*Exercise instructions*: Omit the pictures and print exactly the lines of the listing below, starting at the first and ending at the line containing "3. Re-run (1) and compare".

*Data for this task*:
┄┄┄┄┄┄┄┄┄┄
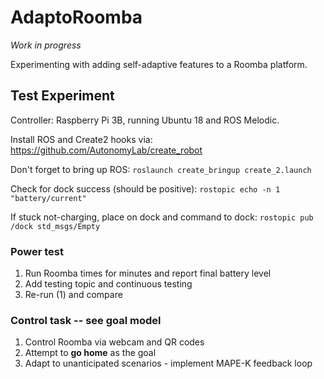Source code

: # AdaptoRoomba

*Work in progress*

Experimenting with adding self-adaptive features to a Roomba platform.

## Test Experiment

Controller: Raspberry Pi 3B, running Ubuntu 18 and ROS Melodic.

Install ROS and Create2 hooks via: https://github.com/AutonomyLab/create_robot

Don't forget to bring up ROS:
  `roslaunch create_bringup create_2.launch`

Check for dock success (should be positive):
  `rostopic echo -n 1 "battery/current"`

If stuck not-charging, place on dock and command to dock:
  `rostopic pub /dock std_msgs/Empty`

### Power test

1. Run Roomba <x> times for <y> minutes and report final battery level
2. Add testing topic and continuous testing
3. Re-run (1) and compare

### Control task -- see goal model

1. Control Roomba via webcam and QR codes
2. Attempt to **go home** as the goal
3. Adapt to unanticipated scenarios - implement MAPE-K feedback loop
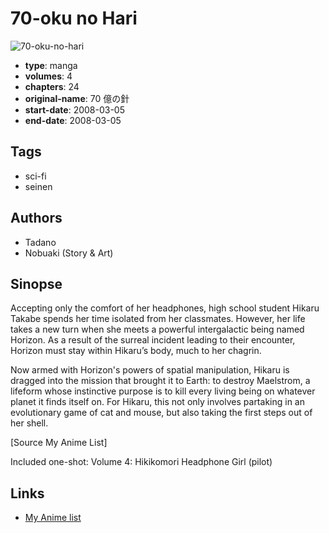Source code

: # 70-oku no Hari

![70-oku-no-hari](https://cdn.myanimelist.net/images/manga/2/177559.jpg)

-   **type**: manga
-   **volumes**: 4
-   **chapters**: 24
-   **original-name**: 70 億の針
-   **start-date**: 2008-03-05
-   **end-date**: 2008-03-05

## Tags

-   sci-fi
-   seinen

## Authors

-   Tadano
-   Nobuaki (Story & Art)

## Sinopse

Accepting only the comfort of her headphones, high school student Hikaru Takabe spends her time isolated from her classmates. However, her life takes a new turn when she meets a powerful intergalactic being named Horizon. As a result of the surreal incident leading to their encounter, Horizon must stay within Hikaru’s body, much to her chagrin.

Now armed with Horizon's powers of spatial manipulation, Hikaru is dragged into the mission that brought it to Earth: to destroy Maelstrom, a lifeform whose instinctive purpose is to kill every living being on whatever planet it finds itself on. For Hikaru, this not only involves partaking in an evolutionary game of cat and mouse, but also taking the first steps out of her shell.

[Source My Anime List]

Included one-shot:
Volume 4: Hikikomori Headphone Girl (pilot)

## Links

-   [My Anime list](https://myanimelist.net/manga/14634/70-oku_no_Hari)
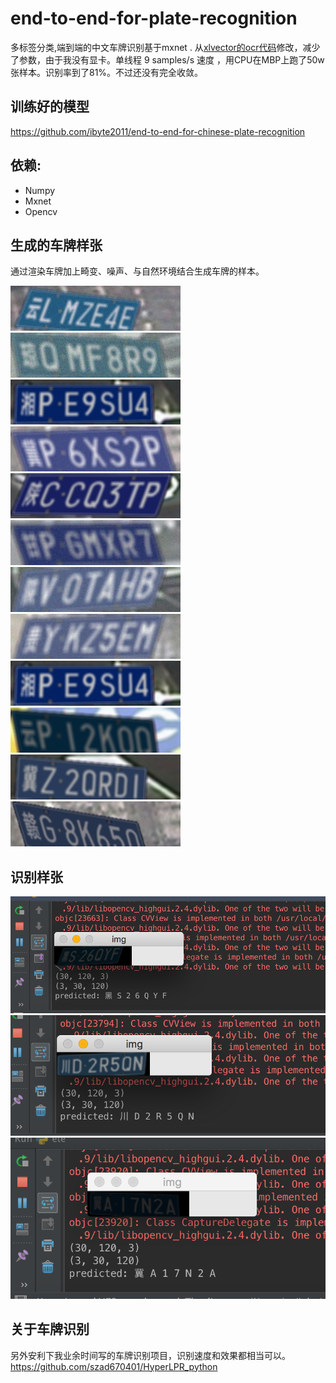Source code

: # end-to-end-for-plate-recognition
多标签分类,端到端的中文车牌识别基于mxnet .
从[xlvector的ocr代码](https://github.com/szad670401/learning-dl/tree/master/mxnet/ocr)修改，减少了参数，由于我没有显卡。单线程 9 samples/s 速度 ，用CPU在MBP上跑了50w张样本。识别率到了81%。不过还没有完全收敛。

## 训练好的模型
https://github.com/ibyte2011/end-to-end-for-chinese-plate-recognition

## 依赖:
 + Numpy
 + Mxnet
 + Opencv
 
## 生成的车牌样张
通过渲染车牌加上畸变、噪声、与自然环境结合生成车牌的样本。

 ![image](./recognize_samples/00.jpg)
  ![image](./recognize_samples/01.jpg)
   ![image](./recognize_samples/02.jpg)
    ![image](./recognize_samples/03.jpg)
     ![image](./recognize_samples/04.jpg)
        ![image](./recognize_samples/06.jpg)
    ![image](./recognize_samples/07.jpg)
     ![image](./recognize_samples/08.jpg)   ![image](./recognize_samples/02.jpg)
    ![image](./recognize_samples/09.jpg)
     ![image](./recognize_samples/10.jpg)
         ![image](./recognize_samples/11.jpg)
## 识别样张

<img src='./recognize_samples/Screen Shot 2016-08-07 at 12.51.56 AM.png' />

<img src='./recognize_samples/Screen Shot 2016-08-07 at 12.53.41 AM.png' />

<img src='./recognize_samples/Screen Shot 2016-08-07 at 12.55.45 AM.png' />
 
## 关于车牌识别
另外安利下我业余时间写的车牌识别项目，识别速度和效果都相当可以。
https://github.com/szad670401/HyperLPR_python
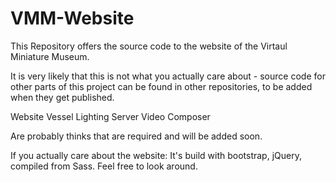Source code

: # VMM-Website
This Repository offers the source code to the website of the Virtaul Miniature Museum.

It is very likely that this is not what you actually care about - source code for other parts of this project can be found in other repositories, to be added when they get published.

Website
Vessel
Lighting
Server
Video Composer

Are probably thinks that are required and will be added soon.

If you actually care about the website: It's build with bootstrap, jQuery, compiled from Sass. Feel free to look around.
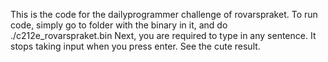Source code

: This is the code for the dailyprogrammer challenge of rovarspraket. To run code, simply go to folder with the binary in it, and do ./c212e_rovarspraket.bin
Next, you are required to type in any sentence. It stops taking input when you press enter. See the cute result. 

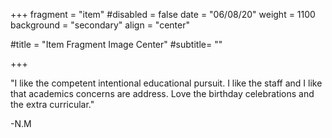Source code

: +++
fragment = "item"
#disabled = false
date = "06/08/20"
weight = 1100
background = "secondary"
align = "center"

#title = "Item Fragment Image Center"
#subtitle= ""

+++

"I like the competent intentional educational pursuit. I like the staff and I like that academics concerns are address. Love the birthday celebrations and the extra curricular."

-N.M

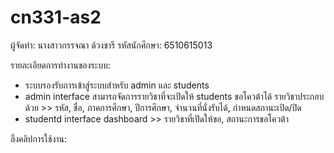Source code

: # cn331-as2
ผู้จัดทำ: นางสาวกรรจณา ด้วงชารี 
รหัสนักศึกษา: 6510615013

รายละเอียดการทำงานของระบบ:
- ระบบรองรับการเข้าสู่ระบบสำหรับ admin และ students
- admin interface
    สามารถจัดการรายวิชาที่จะเปิดให้ students ขอโควต้าได้
    รายวิชาประกอบด้วย >> รหัส, ชื่อ, ภาคการศึกษา, ปีการศึกษา, จำนวนที่นั่งรับได้, กำหนดสถานะเปิด/ปิด
- studentd interface
    dashboard >> รายวิชาที่เปิดให้ขอ, สถานะการขอโควต้า

ลิ้งคลิปการใช้งาน:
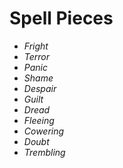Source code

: # Spell Pieces
- *Fright*
- *Terror*
- *Panic*
- *Shame*
- *Despair*
- *Guilt*
- *Dread*
- *Fleeing*
- *Cowering*
- *Doubt*
- *Trembling*

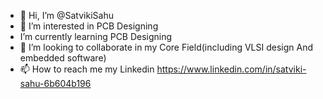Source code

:- 👋 Hi, I’m @SatvikiSahu
- 👀 I’m interested in PCB Designing
-  I’m currently learning PCB Designing
- 💞️ I’m looking to collaborate in my Core Field(including VLSI design And embedded software)
- 📫 How to reach me my Linkedin https://www.linkedin.com/in/satviki-sahu-6b604b196

<!---
SatvikiSahu/SatvikiSahu is a ✨ special ✨ repository because its `README.md` (this file) appears on your GitHub profile.
You can click the Preview link to take a look at your changes.
--->
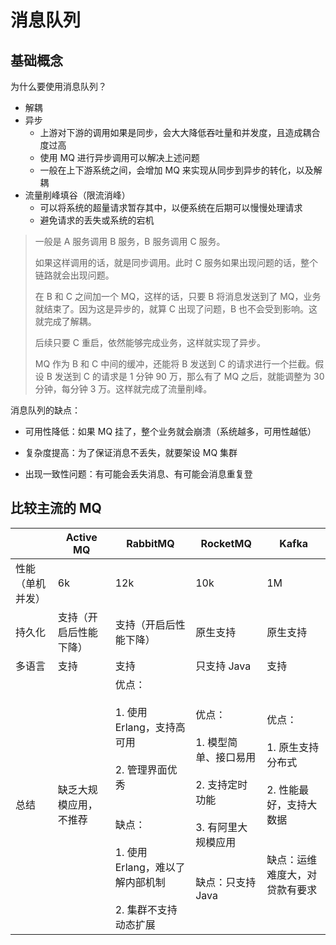# 消息队列

## 基础概念

为什么要使用消息队列？

- 解耦
- 异步
  - 上游对下游的调用如果是同步，会大大降低吞吐量和并发度，且造成耦合度过高
  - 使用 MQ 进行异步调用可以解决上述问题
  - 一般在上下游系统之间，会增加 MQ 来实现从同步到异步的转化，以及解耦
- 流量削峰填谷（限流消峰）
  - 可以将系统的超量请求暂存其中，以便系统在后期可以慢慢处理请求
  - 避免请求的丢失或系统的宕机

> 一般是 A 服务调用 B 服务，B 服务调用 C 服务。
> 
> 如果这样调用的话，就是同步调用。此时 C 服务如果出现问题的话，整个链路就会出现问题。
> 
> 在 B 和 C 之间加一个 MQ，这样的话，只要 B 将消息发送到了 MQ，业务就结束了。因为这是异步的，就算 C 出现了问题，B 也不会受到影响。这就完成了解耦。
> 
> 后续只要 C 重启，依然能够完成业务，这样就实现了异步。
> 
> MQ 作为 B 和 C 中间的缓冲，还能将 B 发送到 C 的请求进行一个拦截。假设 B 发送到 C 的请求是 1 分钟 90 万，那么有了 MQ 之后，就能调整为 30 分钟，每分钟 3 万。这样就完成了流量削峰。

消息队列的缺点：

- 可用性降低：如果 MQ 挂了，整个业务就会崩溃（系统越多，可用性越低）

- 复杂度提高：为了保证消息不丢失，就要架设 MQ 集群

- 出现一致性问题：有可能会丢失消息、有可能会消息重复登

## 比较主流的 MQ

|          | Active MQ   | RabbitMQ                                                                                                                        | RocketMQ                                                                                          | Kafka                                                                            |
| -------- | ----------- | ------------------------------------------------------------------------------------------------------------------------------- | ------------------------------------------------------------------------------------------------- | -------------------------------------------------------------------------------- |
| 性能（单机并发） | 6k          | 12k                                                                                                                             | 10k                                                                                               | 1M                                                                               |
| 持久化      | 支持（开启后性能下降） | 支持（开启后性能下降）                                                                                                                     | 原生支持                                                                                              | 原生支持                                                                             |
| 多语言      | 支持          | 支持                                                                                                                              | 只支持 Java                                                                                          | 支持                                                                               |
| 总结       | 缺乏大规模应用，不推荐 | 优点：<br/><br/>1. 使用 Erlang，支持高可用<br/>  <br/>2. 管理界面优秀<br/>  <br/><br/>缺点：<br/><br/>1. 使用 Erlang，难以了解内部机制<br/>  <br/>2. 集群不支持动态扩展 | 优点：<br/><br/>1. 模型简单、接口易用<br/>  <br/>2. 支持定时功能<br/>  <br/>3. 有阿里大规模应用<br/>  <br/><br/>缺点：只支持 Java | 优点：<br/><br/>1. 原生支持分布式<br/>  <br/>2. 性能最好，支持大数据<br/>  <br/><br/>缺点：运维难度大，对贷款有要求 |


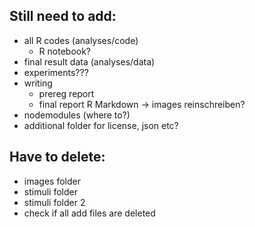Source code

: ## Still need to add:
* all R codes (analyses/code)
  * R notebook?
* final result data (analyses/data)
* experiments???
* writing 
  * prereg report
  * final report R Markdown -> images reinschreiben? 
 * nodemodules (where to?)
 * additional folder for license, json etc?
  
## Have to delete:
* images folder
* stimuli folder
* stimuli folder 2
* check if all add files are deleted
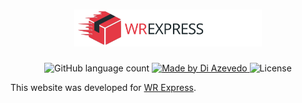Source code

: <h1 align="center">
  <img alt="WR Express Logo" title="WR Express" src=".github/logo.svg" width="300px" />
</h1>

<p align="center">
  <img alt="GitHub language count" src="https://img.shields.io/github/languages/count/diazevedo/wr-express">

  <a href="https://github.com/diazevedo">
    <img alt="Made by Di Azevedo" src="https://img.shields.io/badge/made%20by-DiAzevedo-%2325b0e6">
  </a>

  <img alt="License" src="https://img.shields.io/badge/license-MIT-%2304D361">
</p>

<p>This website was developed for <a href="https://optimistic-stonebraker-0f9004.netlify.app/">WR Express</a>.</p>
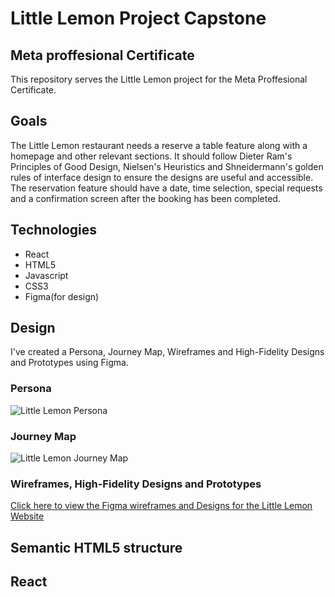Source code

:# Little Lemon Project Capstone

## Meta proffesional Certificate

This repository serves the Little Lemon project for the Meta Proffesional Certificate.

## Goals

The Little Lemon restaurant needs a reserve a table feature along with a homepage and other relevant sections. It should follow Dieter Ram's Principles of Good Design, Nielsen's Heuristics and Shneidermann's golden rules of interface design to ensure the designs are useful and accessible. The reservation feature should have a date, time selection, special requests and a confirmation screen after the booking has been completed.

## Technologies

- React
- HTML5
- Javascript
- CSS3
- Figma(for design)

## Design

I've created a Persona, Journey Map, Wireframes and High-Fidelity Designs and Prototypes using Figma.

### Persona

![Little Lemon Persona](C:\Users\gabri\OneDrive\Desktop\MetaCourse\projectcapstone\src\Persona.png)

### Journey Map

![Little Lemon Journey Map](C:\Users\gabri\OneDrive\Desktop\MetaCourse\projectcapstone\src\JourneyMap.png)

### Wireframes, High-Fidelity Designs and Prototypes

[Click here to view the Figma wireframes and Designs for the Little Lemon Website](https://www.figma.com/file/X0ewa9NhfTN0ifcjIMfmF1/Project-Capstone-LL?node-id=0%3A1&t=trcCXB2BGQJxhWw5-1)

## Semantic HTML5 structure

## React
┄┄┄┄┄┄┄┄┄┄
*Response*:
Source code

: # AdaptoRoomba

*Work in progress*

Experimenting with adding self-adaptive features to a Roomba platform.

## Test Experiment

Controller: Raspberry Pi 3B, running Ubuntu 18 and ROS Melodic.

Install ROS and Create2 hooks via: https://github.com/AutonomyLab/create_robot

Don't forget to bring up ROS:
  `roslaunch create_bringup create_2.launch`

Check for dock success (should be positive):
  `rostopic echo -n 1 "battery/current"`

If stuck not-charging, place on dock and command to dock:
  `rostopic pub /dock std_msgs/Empty`

### Power test

1. Run Roomba <x> times for <y> minutes and report final battery level
2. Add testing topic and continuous testing
3. Re-run (1) and compare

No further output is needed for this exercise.